Visit www.noonmeasurej.net for more information.

3 responses so far

3 Responses to “Why A Broad Coalition of Grassroots Groups Oppose Measure J”

  1. Alek Fon 01 Nov 2012 at 12:05 pm

    Once again,
    bus service cuts have NOTHING to do with Measure R or Measure J. They’re independent of each other. It’s sad that BRU members spread wrong propaganda without learning facts first.
    If Measure J passes (hopefully!), then both Rail and Bus service will improve, due to additional funding. However, if Measure J does not pass, then neither Bus or Rail service will improve. Not only that, in the event Measure J does not pass, bus service may be reduced even further.
    Please learn the facts, dear BRU, before rejecting a measure that would improve mass transit system citywide!

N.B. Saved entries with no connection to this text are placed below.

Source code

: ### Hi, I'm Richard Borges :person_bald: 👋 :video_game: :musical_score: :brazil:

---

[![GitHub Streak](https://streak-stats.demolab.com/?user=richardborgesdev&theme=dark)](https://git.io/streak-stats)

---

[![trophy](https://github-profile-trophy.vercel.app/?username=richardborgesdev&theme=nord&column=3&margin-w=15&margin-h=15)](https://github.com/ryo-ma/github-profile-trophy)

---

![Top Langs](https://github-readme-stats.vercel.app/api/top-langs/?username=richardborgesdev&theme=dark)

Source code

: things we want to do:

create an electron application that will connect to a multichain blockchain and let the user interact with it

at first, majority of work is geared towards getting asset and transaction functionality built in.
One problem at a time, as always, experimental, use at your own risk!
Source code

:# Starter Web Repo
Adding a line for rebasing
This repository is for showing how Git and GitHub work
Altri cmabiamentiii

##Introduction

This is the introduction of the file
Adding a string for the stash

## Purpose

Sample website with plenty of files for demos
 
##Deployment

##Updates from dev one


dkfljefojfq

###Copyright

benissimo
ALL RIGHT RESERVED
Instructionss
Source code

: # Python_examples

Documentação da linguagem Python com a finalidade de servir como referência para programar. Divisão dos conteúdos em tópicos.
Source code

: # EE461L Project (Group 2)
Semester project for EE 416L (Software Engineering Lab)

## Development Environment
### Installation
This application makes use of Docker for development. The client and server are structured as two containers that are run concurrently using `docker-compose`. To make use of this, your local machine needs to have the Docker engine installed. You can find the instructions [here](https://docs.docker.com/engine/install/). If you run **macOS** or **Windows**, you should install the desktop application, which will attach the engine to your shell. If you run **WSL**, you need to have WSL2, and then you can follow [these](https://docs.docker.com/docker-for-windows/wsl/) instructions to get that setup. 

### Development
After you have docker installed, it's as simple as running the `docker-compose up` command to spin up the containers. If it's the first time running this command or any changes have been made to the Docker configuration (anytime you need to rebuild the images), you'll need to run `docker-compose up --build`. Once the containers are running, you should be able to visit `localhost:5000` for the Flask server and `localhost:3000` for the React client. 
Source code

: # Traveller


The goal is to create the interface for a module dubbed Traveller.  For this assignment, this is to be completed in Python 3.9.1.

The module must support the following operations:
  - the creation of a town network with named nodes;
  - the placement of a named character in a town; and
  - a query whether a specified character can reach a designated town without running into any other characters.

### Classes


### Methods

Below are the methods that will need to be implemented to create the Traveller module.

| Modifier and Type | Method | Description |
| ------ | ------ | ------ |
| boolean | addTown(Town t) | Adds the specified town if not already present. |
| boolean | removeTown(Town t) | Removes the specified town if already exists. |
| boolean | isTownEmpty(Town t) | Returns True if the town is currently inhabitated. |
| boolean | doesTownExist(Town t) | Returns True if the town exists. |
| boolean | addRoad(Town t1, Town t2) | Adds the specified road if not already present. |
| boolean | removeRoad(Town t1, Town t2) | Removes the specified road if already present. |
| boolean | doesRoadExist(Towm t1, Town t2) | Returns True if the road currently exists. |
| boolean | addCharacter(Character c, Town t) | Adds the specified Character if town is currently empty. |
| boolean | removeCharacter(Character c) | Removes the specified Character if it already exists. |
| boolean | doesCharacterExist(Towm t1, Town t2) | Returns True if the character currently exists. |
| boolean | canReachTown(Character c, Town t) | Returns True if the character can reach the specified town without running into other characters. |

  2. LAofAnaheimon 01 Nov 2012 at 1:18 pm

    Apparently, the BRU still avoids telling the Facts behind the bus service cuts. Here are your two distinct reasons for service cuts. 1) the end of the Consent Decree in 2006, which artifically inflated bus service for 10 years and 2) the state raid of the Transit Operating Assistance that would be distributed to each county has nearly disappeared. Look at OC, it has no more owl service anywhere and went to 1970s level. Sacramento has suffered tremendous bus service. Luckily, in LA, Measure R was able to backfill what was lost in the state raid of transit funds.

    In effect, if you want to limit more bus service, then vote No on J. Measure J gives 20% to bus operations, something the BRU absolutely does not mention. If you support all public transportation, vote Yes on J. We cannot survive on buses alone, we need a comprehensive system of rail, bus and bike lanes.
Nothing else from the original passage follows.